Different from TWSVM, the primal problems of TWSVM (2) and (3) are modified as follows:

$$\begin{aligned}\begin{array}{ll} \mathop {\min }\limits _{(w_{1}, b_{1}) \in R^{n+1}} & \frac{1}{2} \, \left\| Aw_{1} +e_{2}b_{1} \right\| ^{2} +\frac{C_{1} }{2} \left\| \xi _{1} \right\| ^{2} +\frac{C _{3} }{2} \left\| \left[ \begin{array}{ll} {w_{1} } \\ {b_{1} } \end{array}\right] \right\| ^{2} \\ s.t.& -\left( Bw_{1}+e_{1} b_{1} \right) +\xi _{1} \ge e_{1} ,\end{array} \end{aligned}$$

(7)

$$\begin{aligned}\begin{array}{ll} \mathop {\min }\limits_{(w_{2},b_2)\in R^{n+1}} & \frac{1}{2} \, \left\| Bw_{2} +e_{1}b_{2} \right\| ^{2} +\frac{C_{2} }{2} \left\| \xi _{2} \right\| ^{2}+\frac{C _{4} }{2} \left\| \left[ \begin{array}{l} {w_{2} } \\{b_{2} } \end{array}\right] \right\| ^{2} \\s.t.& \left( Aw_{2} +e_{2} b_{2} \right) +\xi _{2} \ge e_{2} .\end{array} \end{aligned}$$

(8)

Note that there are three terms in the objective functions of (7) and (8). The first term in the objective function of (7) or (8) is the sum of squared distances from the hyperplane to points of one class. Therefore, minimizing it tends to keep the hyperplane close to points of one class (say positive class). The constraints require the hyperplane to be at a distance of atleast 1 from points of the other class (say negative class). The second term is the sum of error variables related with the constraints, requiring the distances from the two hyperplanes to points in the other class to be one or greater. The third term is a regularization term that is similar to [6, 23, 37, 40, 41] which make the objective functions strongly convex. Thus, it has a unique global optimal solution.

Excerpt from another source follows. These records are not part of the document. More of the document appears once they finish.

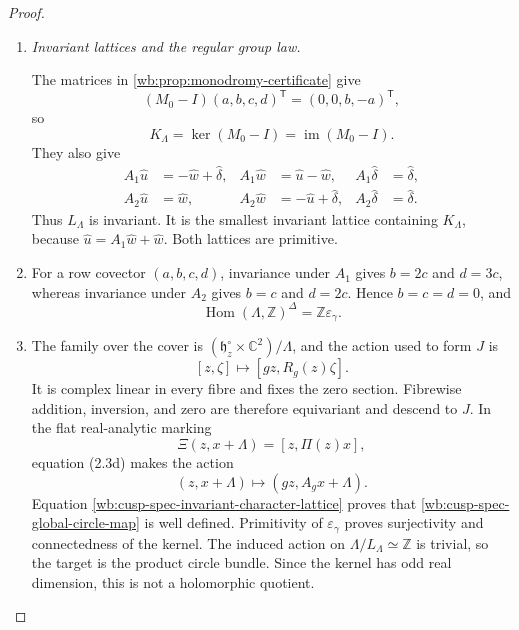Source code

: \begin{proof}
\begin{enumerate}[label=\arabic*.,leftmargin=*]
\item \medskip\noindent\emph{Invariant lattices and the regular group law.}\par
The matrices in \cref{wb:prop:monodromy-certificate} give
\[
 (M_0-I)(a,b,c,d)^{\mathsf T}=(0,0,b,-a)^{\mathsf T},
\]
so
\begin{equation}
 K_\Lambda=\ker(M_0-I)=\operatorname{im}(M_0-I).
 \label{wb:cusp-spec-cusp-kernel}
\end{equation}
They also give
\begin{equation}
 \begin{aligned}
 A_1\widehat u&=-\widehat w+\widehat\delta,&
 A_1\widehat w&=\widehat u-\widehat w,&
 A_1\widehat\delta&=\widehat\delta,\\
 A_2\widehat u&=\widehat w,&
 A_2\widehat w&=-\widehat u+\widehat\delta,&
 A_2\widehat\delta&=\widehat\delta.
 \end{aligned}
 \label{wb:cusp-spec-invariant-flag-calculation}
\end{equation}
Thus \(L_\Lambda\) is invariant.  It is the smallest invariant lattice
containing \(K_\Lambda\), because
\(\widehat u=A_1\widehat w+\widehat w\).  Both lattices are primitive.

\item For a row covector \((a,b,c,d)\), invariance under \(A_1\) gives
\(b=2c\) and \(d=3c\), whereas invariance under \(A_2\) gives
\(b=c\) and \(d=2c\).  Hence \(b=c=d=0\), and
\begin{equation}
 \operatorname{Hom}(\Lambda,\mathbb Z)^\Delta
 =\mathbb Z\varepsilon_\gamma.
 \label{wb:cusp-spec-invariant-character-lattice}
\end{equation}

\item The family over the cover is
\((\mathfrak h_z^\circ\times\mathbb C^2)/\Lambda\), and the action used
to form \(J\) is
\[
 [z,\zeta]\longmapsto[gz,R_g(z)\zeta].
\]
It is complex linear in every fibre and fixes the zero section.
Fibrewise addition, inversion, and zero are therefore equivariant and
descend to \(J\).  In the flat real-analytic marking
\[
 \Xi(z,x+\Lambda)=[z,\Pi(z)x],
\]
equation (2.3d) makes the action
\[
 (z,x+\Lambda)\longmapsto(gz,A_gx+\Lambda).
\]
Equation \cref{wb:cusp-spec-invariant-character-lattice} proves that
\cref{wb:cusp-spec-global-circle-map} is well defined.  Primitivity of
\(\varepsilon_\gamma\) proves surjectivity and connectedness of the
kernel.  The induced action on \(\Lambda/L_\Lambda\simeq\mathbb Z\) is
trivial, so the target is the product circle bundle.  Since the kernel has
odd real dimension, this is not a holomorphic quotient.


\end{enumerate}
\end{proof}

Our NLTSVM replaces the slack variables with 2-norm instead of 1-norm as in TWSVM and TBSVM, which make the constraints ($\xi _1,\xi _2\ge 0$) redundant. The solution of two modified unconstrained minimization problems reduces to solving just two systems of linear equations as opposed to solving two quadratic programming problems in TWSVM and TBSVM, which leads to extremely simple and fast algorithm. Similar to TBSVM, SRM principle is implemented in our NLTSVM by adding a regularization term with the idea of maximizing the margin and only empirical risk is minimized in the primal problems of TWSVM, STWSVM and LSTWSVM. Similar to standard SVM, this strategy leads our formulation to be more theoretically sound than the original TWSVM, STWSVM and LSTWSVM. The computational results, given in Sect. 4, clearly show that our NLTSVM does not compromise on generalization performance.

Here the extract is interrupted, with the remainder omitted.